Antenata di chi? Si sarebbe chiesta sbalordita Milena Jesenská alla proposta di comparire in una micropinacoteca di avi a nostro uso e consumo. Avrebbe forse captato a malapena il nostro bisogno a tutti i costi di genealogie alle volte strampalate. Si sarebbe distratta in fretta di fronte alla nostra malinconica fobia per la memoria in tutte le sue varianti. “Noi conosciamo perfettamente il passato e ce ne curiamo inutilmente giacché non possiamo cambiarlo; conosciamo perfettamente anche l’avvenire e ce ne curiamo non meno inutilmente giacché non siamo in grado di indovinarlo né di plasmarlo a nostro piacere. L’unica cosa di cui non sappiamo niente è il presente, questo pomeriggio, l’ora stessa che stiamo vivendo. Custodiamo il passato come un tesoro e speculiamo sull’avvenire, ma sprechiamo irrimediabilmente il presente. Siamo a malapena coscienti del fatto che la vita è proprio il presente, “unicamente” il presente. Così, prepariamo del tè e ci diciamo che ciò non è che un intermezzo tra quello che è stato e quello che sarà. Ma in realtà non è così, in realtà questa è la vita. La vita non è altro che questo. Senza glorie, banale, piena di delusioni, per meglio dire: un’unica grande delusione, un eterno stare seduti in sala d’attesa, un eterno aspettare un treno diretto che non viene.Ma questa radura sabbiosa piena di erica e di esili pinastri dalle chiome filtra la luce del sole, è stupenda, e tu, stupido cuore, non pensare adesso all’uomo che ti ama troppo o troppo poco, non pensare al mantello nuovo con la fodera vecchia o alla lettera che devi spedire all’ufficio delle imposte, non pensare ad altro che a ciò che vedi. Pensa esclusivamente a questo, coglilo nella sua pienezza, dimentica tutto il resto, senza essere triste o allegro, felice o pieno di desideri, perché tutto ciò è assurdo; sii presente e cerca, Dio mio, cerca di vedere soltanto quest’ora e di gustare tutto ciò che essa ti offre” [Národní Listy, 22 agosto 1926]

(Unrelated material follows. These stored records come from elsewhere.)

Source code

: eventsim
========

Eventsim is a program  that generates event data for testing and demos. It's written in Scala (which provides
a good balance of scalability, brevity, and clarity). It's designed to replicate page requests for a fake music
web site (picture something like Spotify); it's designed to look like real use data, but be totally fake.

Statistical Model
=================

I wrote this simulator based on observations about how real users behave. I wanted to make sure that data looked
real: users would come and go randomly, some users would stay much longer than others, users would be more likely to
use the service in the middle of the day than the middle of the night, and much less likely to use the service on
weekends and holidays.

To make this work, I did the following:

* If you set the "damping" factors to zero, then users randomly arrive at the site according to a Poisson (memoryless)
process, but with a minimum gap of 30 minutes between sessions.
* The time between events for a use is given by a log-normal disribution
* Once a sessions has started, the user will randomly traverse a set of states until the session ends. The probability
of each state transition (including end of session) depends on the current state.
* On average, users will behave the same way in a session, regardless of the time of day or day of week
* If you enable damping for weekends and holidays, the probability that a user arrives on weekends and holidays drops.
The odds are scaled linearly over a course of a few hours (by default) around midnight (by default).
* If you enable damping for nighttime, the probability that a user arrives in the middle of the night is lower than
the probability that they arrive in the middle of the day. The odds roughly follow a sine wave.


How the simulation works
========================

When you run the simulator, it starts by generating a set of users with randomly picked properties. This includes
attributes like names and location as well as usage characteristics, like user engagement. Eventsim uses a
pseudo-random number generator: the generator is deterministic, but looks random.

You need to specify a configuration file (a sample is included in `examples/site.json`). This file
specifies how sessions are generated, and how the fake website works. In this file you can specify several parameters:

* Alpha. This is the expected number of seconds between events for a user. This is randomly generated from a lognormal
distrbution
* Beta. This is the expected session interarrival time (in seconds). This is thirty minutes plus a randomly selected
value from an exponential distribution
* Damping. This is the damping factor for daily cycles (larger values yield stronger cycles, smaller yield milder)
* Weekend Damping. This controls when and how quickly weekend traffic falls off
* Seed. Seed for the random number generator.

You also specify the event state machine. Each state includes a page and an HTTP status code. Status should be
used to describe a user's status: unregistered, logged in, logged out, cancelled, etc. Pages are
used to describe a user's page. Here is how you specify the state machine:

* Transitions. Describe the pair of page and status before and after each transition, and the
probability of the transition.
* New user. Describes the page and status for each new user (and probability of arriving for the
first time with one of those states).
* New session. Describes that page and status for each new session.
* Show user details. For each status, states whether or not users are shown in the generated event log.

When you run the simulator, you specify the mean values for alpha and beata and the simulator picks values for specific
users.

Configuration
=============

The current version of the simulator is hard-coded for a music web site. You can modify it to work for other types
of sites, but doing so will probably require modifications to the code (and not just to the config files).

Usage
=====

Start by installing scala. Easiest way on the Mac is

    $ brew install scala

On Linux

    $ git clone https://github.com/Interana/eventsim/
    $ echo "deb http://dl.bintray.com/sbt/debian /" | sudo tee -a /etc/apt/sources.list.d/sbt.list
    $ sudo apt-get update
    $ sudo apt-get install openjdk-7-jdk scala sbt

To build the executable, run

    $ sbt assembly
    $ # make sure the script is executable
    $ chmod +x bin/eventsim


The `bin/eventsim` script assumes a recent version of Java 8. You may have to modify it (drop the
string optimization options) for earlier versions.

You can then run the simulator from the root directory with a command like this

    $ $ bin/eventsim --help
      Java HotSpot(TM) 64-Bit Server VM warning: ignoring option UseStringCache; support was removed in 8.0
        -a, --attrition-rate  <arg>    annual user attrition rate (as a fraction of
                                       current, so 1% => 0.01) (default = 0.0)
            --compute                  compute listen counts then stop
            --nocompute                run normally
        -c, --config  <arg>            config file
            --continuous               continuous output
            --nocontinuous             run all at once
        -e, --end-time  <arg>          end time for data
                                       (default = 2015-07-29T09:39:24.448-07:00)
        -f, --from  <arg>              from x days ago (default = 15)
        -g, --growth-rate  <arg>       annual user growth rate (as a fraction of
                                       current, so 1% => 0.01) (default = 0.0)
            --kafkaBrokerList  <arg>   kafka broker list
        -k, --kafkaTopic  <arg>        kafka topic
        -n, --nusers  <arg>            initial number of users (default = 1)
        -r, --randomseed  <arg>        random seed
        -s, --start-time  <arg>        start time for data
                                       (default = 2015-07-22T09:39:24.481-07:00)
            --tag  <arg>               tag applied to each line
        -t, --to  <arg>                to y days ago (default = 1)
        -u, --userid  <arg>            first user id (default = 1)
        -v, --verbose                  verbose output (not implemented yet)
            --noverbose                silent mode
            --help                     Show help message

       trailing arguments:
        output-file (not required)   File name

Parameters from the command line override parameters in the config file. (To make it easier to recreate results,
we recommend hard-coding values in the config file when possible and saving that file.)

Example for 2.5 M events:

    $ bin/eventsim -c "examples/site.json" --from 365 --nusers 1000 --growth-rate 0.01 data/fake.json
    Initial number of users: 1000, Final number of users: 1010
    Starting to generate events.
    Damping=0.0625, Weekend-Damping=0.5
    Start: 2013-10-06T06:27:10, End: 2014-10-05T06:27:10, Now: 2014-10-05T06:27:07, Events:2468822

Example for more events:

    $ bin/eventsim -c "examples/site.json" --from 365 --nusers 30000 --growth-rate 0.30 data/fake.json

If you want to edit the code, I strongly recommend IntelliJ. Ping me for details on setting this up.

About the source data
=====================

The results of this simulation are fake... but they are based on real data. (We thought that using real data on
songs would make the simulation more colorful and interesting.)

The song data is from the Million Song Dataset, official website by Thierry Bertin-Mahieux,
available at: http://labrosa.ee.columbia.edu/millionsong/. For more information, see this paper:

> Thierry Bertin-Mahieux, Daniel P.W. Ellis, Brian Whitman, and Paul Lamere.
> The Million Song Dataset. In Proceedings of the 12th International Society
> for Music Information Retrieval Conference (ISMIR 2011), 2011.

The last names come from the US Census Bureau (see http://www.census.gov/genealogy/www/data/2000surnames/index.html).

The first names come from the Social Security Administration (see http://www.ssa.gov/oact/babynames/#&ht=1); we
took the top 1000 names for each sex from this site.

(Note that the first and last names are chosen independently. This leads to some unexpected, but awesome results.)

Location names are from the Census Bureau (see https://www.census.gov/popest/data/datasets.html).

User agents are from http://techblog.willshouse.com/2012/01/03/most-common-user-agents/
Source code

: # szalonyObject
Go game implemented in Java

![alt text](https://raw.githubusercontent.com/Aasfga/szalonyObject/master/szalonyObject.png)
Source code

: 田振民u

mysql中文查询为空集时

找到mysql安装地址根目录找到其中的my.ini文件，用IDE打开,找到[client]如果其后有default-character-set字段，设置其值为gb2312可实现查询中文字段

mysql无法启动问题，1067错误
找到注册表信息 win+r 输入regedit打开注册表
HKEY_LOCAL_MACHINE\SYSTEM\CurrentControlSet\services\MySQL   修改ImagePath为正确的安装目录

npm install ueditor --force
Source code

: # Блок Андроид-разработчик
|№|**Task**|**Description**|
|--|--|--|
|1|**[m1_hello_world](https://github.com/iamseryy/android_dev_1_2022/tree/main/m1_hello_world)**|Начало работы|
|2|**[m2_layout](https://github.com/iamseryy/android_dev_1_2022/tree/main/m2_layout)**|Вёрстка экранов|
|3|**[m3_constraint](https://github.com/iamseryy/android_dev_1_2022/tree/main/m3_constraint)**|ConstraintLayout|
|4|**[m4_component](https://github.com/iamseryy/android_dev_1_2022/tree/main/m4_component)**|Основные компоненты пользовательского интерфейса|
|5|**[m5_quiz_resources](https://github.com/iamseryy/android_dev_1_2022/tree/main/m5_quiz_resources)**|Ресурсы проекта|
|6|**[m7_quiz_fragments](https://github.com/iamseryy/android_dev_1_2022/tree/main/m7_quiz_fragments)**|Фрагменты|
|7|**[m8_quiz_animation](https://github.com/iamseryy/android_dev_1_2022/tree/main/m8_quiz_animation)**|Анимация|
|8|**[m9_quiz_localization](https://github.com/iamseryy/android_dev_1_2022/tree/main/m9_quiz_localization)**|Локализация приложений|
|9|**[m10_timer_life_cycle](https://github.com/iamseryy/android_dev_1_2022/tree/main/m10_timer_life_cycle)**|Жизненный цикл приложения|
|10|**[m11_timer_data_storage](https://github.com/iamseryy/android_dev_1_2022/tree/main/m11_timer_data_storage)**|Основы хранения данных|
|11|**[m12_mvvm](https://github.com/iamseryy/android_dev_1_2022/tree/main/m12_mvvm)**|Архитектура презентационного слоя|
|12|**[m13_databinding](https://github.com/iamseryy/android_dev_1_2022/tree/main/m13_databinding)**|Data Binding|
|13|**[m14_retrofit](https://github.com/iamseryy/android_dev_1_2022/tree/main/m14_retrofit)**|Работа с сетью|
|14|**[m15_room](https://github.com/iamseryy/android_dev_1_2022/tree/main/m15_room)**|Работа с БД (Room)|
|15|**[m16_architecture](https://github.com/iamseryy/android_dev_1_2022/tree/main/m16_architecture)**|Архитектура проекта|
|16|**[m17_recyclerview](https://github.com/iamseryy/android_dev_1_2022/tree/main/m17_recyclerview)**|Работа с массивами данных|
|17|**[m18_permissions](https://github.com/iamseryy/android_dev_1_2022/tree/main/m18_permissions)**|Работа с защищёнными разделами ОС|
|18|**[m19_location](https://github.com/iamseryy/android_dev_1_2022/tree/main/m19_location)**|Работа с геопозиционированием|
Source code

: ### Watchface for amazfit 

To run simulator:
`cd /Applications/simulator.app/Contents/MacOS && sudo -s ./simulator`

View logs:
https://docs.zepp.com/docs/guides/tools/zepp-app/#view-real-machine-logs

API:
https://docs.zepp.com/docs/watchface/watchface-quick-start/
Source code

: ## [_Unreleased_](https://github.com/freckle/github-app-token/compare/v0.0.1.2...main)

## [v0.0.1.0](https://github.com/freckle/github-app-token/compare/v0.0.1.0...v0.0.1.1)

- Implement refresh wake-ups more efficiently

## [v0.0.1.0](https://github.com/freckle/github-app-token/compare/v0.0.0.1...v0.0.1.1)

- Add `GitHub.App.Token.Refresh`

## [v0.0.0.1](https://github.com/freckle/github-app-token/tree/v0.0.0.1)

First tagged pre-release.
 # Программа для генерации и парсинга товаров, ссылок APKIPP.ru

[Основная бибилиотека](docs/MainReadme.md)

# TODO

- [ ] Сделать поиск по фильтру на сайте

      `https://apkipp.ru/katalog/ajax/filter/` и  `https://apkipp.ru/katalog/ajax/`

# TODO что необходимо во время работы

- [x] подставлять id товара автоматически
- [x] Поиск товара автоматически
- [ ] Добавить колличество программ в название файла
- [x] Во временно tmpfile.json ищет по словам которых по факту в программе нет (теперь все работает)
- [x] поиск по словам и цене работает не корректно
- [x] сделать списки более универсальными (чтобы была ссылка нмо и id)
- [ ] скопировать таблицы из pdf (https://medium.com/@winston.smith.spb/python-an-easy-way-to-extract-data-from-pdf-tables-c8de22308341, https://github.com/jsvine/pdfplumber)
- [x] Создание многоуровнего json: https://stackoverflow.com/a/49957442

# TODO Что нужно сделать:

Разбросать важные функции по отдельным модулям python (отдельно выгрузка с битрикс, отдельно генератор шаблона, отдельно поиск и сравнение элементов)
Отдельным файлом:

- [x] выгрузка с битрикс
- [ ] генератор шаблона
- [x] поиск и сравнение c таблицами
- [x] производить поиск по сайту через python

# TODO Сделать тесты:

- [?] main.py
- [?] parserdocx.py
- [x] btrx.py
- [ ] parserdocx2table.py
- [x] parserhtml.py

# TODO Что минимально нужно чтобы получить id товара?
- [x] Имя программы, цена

Filosofi accademici e pensatori di strada avrebbero ruminato a lungo sulla frammentazione del tempo lineare che qui Milena Jesenská ci propone con piglio extracategoriale. Una linea di pensiero che si attaglia con precisione a questa donna, profondamente presa dall’imminenza della vita da non lasciarsene sfuggire alcun frammento anche quando il dolore avrebbe suggerito altre traiettorie.
Impiantare un culto degli antenati suppone una certa disposizione alla celebrazione e Milena Jesenská sembra sottrarsene. Morta nel maggio 1944 nel campo di concentramento di Ravensbrück, Milena sarebbe del tutto svanita nella polvere dei sommersi dal filo spinato copiosamente teso dal Novecento, secolo interminabile. Se non fosse avvenuta nel 1952 la pubblicazione in Germania di un libro Briefe an Milena che la riguardava. Queste Lettere a Milena avevano un mittente che da trent’anni era uscito dalla vita per entrare nella memoria europea come visionario scandagliatore dei tempi a venire. Franz Kafka di Praga.



Cara signora Milena,
dal sito: www.gerard-bertrand.net
la pioggia che durava da due giorni e una notte è appena cessata, forse soltanto provvisoriamente, ma certo è un avvenimento degno di essere festeggiato, e io lo faccio scrivendo a Lei” incipit la prima lettera dell’aprile 1920. “E ora, nonostante tutto, i ‘migliori saluti’; che importa se cadono a terra già al cancello del giardino, la Sua forza è forse tanto maggiore. Suo K” chiude l’ultima del 25 dicembre 1923. Quel fascio di lettere avrebbe prodotto una delle più indelebili icone della Grande Letteratura Europea, Milena di Kafka, oggetto sentimental erotico dello scrittore. Figura dell’anima di Kafka e di noi lettori e lettrici in vario tentivo di identificazione e distanziamento. Studiosi molto sicuri di sé ne avrebbero trattato come un’articolazione del romanzo europeo, alla pari di Anna Karenina, Madame Bovary o Manon Lescaut. Per dislocarla dalla mistica letteraria e riportarla “in vita” ci sarebbero volute due donne intrinseche alla sua esistenza: Jana Černá alias Jana Krejcarova alias Honza, figlia di Milena, e Margarethe Buber Neumann, che la incontrò e la vide morire a Ravensbrűck. I loro libri avrebbero certificato l’esistenza di Milena Jesenská oltre il mito letterario.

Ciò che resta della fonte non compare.